Should children do chores?

Written by Andrea Zanin

Mummy-No-Mates

Motherhood can be pretty full on. From teething and tantrums to school bullying and homework struggles, sometimes it feels like there’s a never ending list of problems just waiting to be solved. Thankfully we’re all in the same boat. And meeting up with other mums to chat about our worries and parenting fails is a great way of working through our problems. It’s beneficial to our mental health and wellbeing too. But sadly not all of us are lucky enough to have parenting allies. Perhaps you work full time so miss dropping off and pick up time, making it harder to meet other mums at the school gates, or maybe you’re new to the area and are finding it difficult to make new friends.

That’s what happened to me when we moved house a few years ago. I’d been so worried that my daughter wouldn’t make new friends at nursery, I hadn’t even considered that it might be tricky for me to meet new people my own age. Putting myself out there to make new friends seemed like a scary prospect, but it was completely worth it. With a little bit of faith and courage, I found some lovely mummy mates to share my highs and lows with. 

Be Open
When our children make new friends, they just run right over with a big smile and introduce themselves to their new prospective playmate. As we get older, many of us forget this skill and find it embarrassing or awkward to speak to new people. But to make new friends we’ve got to be open to meeting new people, otherwise how are other parents supposed to know that you’re a nice fun person, dying for a bit of adult conversation? When you’re out at the park or at the school gates smiling and making eye contact with people and show them that you’re friendly. Make a comment about the weather or chat about what you watched on TV last night – anything to get the conversation going. You’ll be amazed at how friendly people will be, once you make the first move. 

Go Social
We often joke that our children have better social lives than us, but it doesn’t have to be that way. The role of being a parent comes with plenty of social opportunities - from maternity groups and parent and child classes, to school fundraisers and birthday parties. It really doesn’t matter what the event is, the important thing is to get out there and meet new people. Because lets fact it, you’re never going to make new friends sitting at home. Parenting events are the perfect place to meet new people as you are all gathered together for a common purpose. Strike up a conversation with the person next to you by asking a question about their son or daughter and before you know it, the conversation will be in full flow.

Technology
In days gone by meeting new people and getting to know other mums was tricky if you didn’t see them every day. But thanks to the likes of parenting forums such as Mumsnet and social media platforms like Facebook and WhatsApp, we now have loads of opportunity to make new friends online. Look out for Facebook school and nursery groups that have been set up by other parents or create your own. These groups are great for connecting with other parents away from the school gates. By joining in you can get to know some of the mums virtually online before you take the plunge and ask them if they’d like to get together. Once you’ve exchanged messages a few times why not suggest that you all get together for a coffee one afternoon as a group, or plan a fundraising event for the school. Most mums will jump at the chance of a bit of a child free time and some adult conversation. 

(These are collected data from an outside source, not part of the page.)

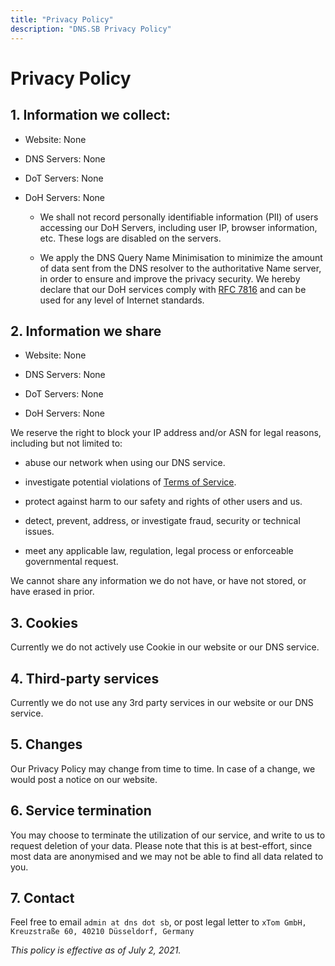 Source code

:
 ```yaml
---
title: "Privacy Policy"
description: "DNS.SB Privacy Policy"
---
```


# Privacy Policy

## 1. Information we collect:

- Website: None

- DNS Servers: None

- DoT Servers: None

- DoH Servers: None

  - We shall not record personally identifiable information (PII) of users accessing our DoH Servers, including user IP, browser information, etc. These logs are disabled on the servers.

  - We apply the DNS Query Name Minimisation to minimize the amount of data sent from the DNS resolver to the authoritative Name server, in order to ensure and improve the privacy security. We hereby declare that our DoH services comply with [RFC 7816](https://datatracker.ietf.org/doc/html/rfc7816) and can be used for any level of Internet standards.

## 2. Information we share

- Website: None

- DNS Servers: None

- DoT Servers: None

- DoH Servers: None

We reserve the right to block your IP address and/or ASN for legal reasons, including but not limited to:

- abuse our network when using our DNS service.

- investigate potential violations of [Terms of Service](/tos/).

- protect against harm to our safety and rights of other users and us.

- detect, prevent, address, or investigate fraud, security or technical issues.

- meet any applicable law, regulation, legal process or enforceable governmental request.

We cannot share any information we do not have, or have not stored, or have erased in prior.

## 3. Cookies

Currently we do not actively use Cookie in our website or our DNS service.

## 4. Third-party services

Currently we do not use any 3rd party services in our website or our DNS service.

## 5. Changes

Our Privacy Policy may change from time to time. In case of a change, we would post a notice on our website.

## 6. Service termination

You may choose to terminate the utilization of our service, and write to us to request deletion of your data. Please note that this is at best-effort, since most data are anonymised and we may not be able to find all data related to you.

## 7. Contact

Feel free to email `admin at dns dot sb`, or post legal letter to `xTom GmbH, Kreuzstraße 60, 40210 Düsseldorf, Germany`

*This policy is effective as of July 2, 2021.*

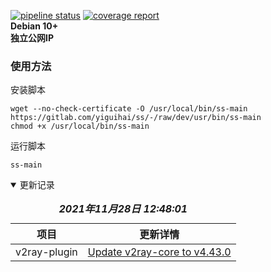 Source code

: [![pipeline status](https://gitlab.com/yiguihai/ss/badges/dev/pipeline.svg)](https://gitlab.com/yiguihai/ss/-/commits/dev)
[![coverage report](https://gitlab.com/yiguihai/ss/badges/dev/coverage.svg)](https://gitlab.com/yiguihai/ss/-/commits/dev)  
**Debian 10+**  
**独立公网IP**
### 使用方法
安装脚本
```Shell
wget --no-check-certificate -O /usr/local/bin/ss-main https://gitlab.com/yiguihai/ss/-/raw/dev/usr/bin/ss-main
chmod +x /usr/local/bin/ss-main
```
运行脚本
```Shell
ss-main
```
<details open>
  <summary>更新记录</summary>
  <table>
    <caption><i><b>2021年11月28日 12:48:01</b></i></caption>
    <thead>
      <tr>
        <th>项目</th>
        <th>更新详情</th>
      </tr>
    </thead>
    <tbody>
      <tr><td>v2ray-plugin</td><td><a href=https://github.com/teddysun/v2ray-plugin/commit/5cafcf9a0ae316cb268120eb1994adf5255eb7f0>Update v2ray-core to v4.43.0</a></td></tr>
    </tbody>
  </table>
</details>
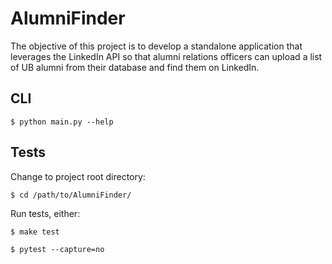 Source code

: # AlumniFinder

The objective of this project is to develop a standalone application that leverages the LinkedIn API so that alumni relations officers can upload a list of UB alumni from their database and find them on LinkedIn.

## CLI

```
$ python main.py --help 
```

## Tests

Change to project root directory:

```
$ cd /path/to/AlumniFinder/
``` 

Run tests, either:

```
$ make test
```

```
$ pytest --capture=no
``` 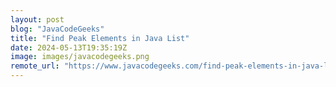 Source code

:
 ```yaml
---
layout: post
blog: "JavaCodeGeeks"
title: "Find Peak Elements in Java List"
date: 2024-05-13T19:35:19Z
image: images/javacodegeeks.png
remote_url: "https://www.javacodegeeks.com/find-peak-elements-in-java-list.html"
---
```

Another way of connecting is through new social platform Classlist ( ww.schoolclasslist.com), the world’s first virtual school gate which offers parents a secure way of getting to know each other online. The site is a great way for parents to arrange get togethers, especially for shyer mums who might find it a bit awkward to suggest a meet up, face to face. 

Playdates 
One of the easiest ways to make new friends is through your child’s own friends at playgroup, nursery or school. Make a point of chatting to your child’s friend’s mum at drop-off or pick-up and mention how much your children enjoy playing together and ask if they’d like to bring them over sometime for a coffee and a playdate. Because you already have your children in common, you should have plenty to talk about and you might even manage to have a coffee in peace while your children play. For parents who miss the school and nursery run, try leaving a note for the other parent in their child’s nursery tray or school bag and invite them over that way instead. 

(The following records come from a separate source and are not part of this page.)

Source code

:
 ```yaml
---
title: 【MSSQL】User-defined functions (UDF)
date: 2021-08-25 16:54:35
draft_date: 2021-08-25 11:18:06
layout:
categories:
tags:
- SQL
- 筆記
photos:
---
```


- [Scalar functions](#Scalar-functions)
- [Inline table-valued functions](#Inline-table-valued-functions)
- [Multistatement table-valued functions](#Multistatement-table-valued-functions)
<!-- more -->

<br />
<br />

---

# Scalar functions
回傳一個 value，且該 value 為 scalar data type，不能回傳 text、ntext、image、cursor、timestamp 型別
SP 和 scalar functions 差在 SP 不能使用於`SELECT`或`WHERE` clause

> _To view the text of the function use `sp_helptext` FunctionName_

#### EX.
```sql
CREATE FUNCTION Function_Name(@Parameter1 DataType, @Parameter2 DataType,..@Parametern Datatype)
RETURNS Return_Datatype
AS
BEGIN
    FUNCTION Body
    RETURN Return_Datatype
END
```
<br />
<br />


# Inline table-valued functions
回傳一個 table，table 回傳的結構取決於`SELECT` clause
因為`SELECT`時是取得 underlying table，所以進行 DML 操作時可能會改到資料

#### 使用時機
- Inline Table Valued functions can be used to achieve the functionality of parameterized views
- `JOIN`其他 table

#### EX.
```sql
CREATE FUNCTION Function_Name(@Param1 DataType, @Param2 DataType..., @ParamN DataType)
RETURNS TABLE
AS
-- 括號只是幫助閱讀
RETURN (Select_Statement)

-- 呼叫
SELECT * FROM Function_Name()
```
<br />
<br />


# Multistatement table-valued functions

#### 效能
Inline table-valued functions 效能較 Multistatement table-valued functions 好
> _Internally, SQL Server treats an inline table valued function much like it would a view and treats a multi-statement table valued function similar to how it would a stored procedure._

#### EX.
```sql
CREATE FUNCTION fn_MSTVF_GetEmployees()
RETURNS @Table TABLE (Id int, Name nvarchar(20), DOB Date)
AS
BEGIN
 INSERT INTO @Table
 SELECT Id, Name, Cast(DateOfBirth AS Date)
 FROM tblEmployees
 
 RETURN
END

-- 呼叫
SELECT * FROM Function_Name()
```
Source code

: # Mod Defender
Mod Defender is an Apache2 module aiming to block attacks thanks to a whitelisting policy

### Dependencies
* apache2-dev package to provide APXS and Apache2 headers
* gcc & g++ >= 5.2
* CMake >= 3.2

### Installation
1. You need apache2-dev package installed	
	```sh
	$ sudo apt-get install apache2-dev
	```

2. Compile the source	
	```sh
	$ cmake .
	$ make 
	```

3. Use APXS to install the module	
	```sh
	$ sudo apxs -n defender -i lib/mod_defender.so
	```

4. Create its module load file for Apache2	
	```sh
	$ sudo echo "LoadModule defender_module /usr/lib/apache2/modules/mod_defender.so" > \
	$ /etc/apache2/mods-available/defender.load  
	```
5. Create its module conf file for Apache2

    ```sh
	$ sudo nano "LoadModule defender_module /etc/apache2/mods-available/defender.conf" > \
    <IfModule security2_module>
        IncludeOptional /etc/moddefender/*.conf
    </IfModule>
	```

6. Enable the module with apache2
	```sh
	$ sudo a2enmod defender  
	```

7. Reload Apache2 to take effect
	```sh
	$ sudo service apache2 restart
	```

From acquaintance to firm friend 
Making that leap from being casual school gate acquaintance to firm friends can seem tricky, but the only thing that you need to make that jump is a little bit of confidence. Invite your new chum to be Facebook friends or be bold and ask to swap numbers. Once you’re in regular contact with each other, meeting up and getting to know each other better, will come naturally. But if things don’t work out with the first mum you meet, don’t be disheartened. There are plenty of mummy friends in the sea! Finding a chum who will listen to your parenting war stories and makes you giggle on stressful days is definitely worth searching for. So stay open, be friendly and you never know, the next person you meet in the park, might just end up being your new mummy BFF.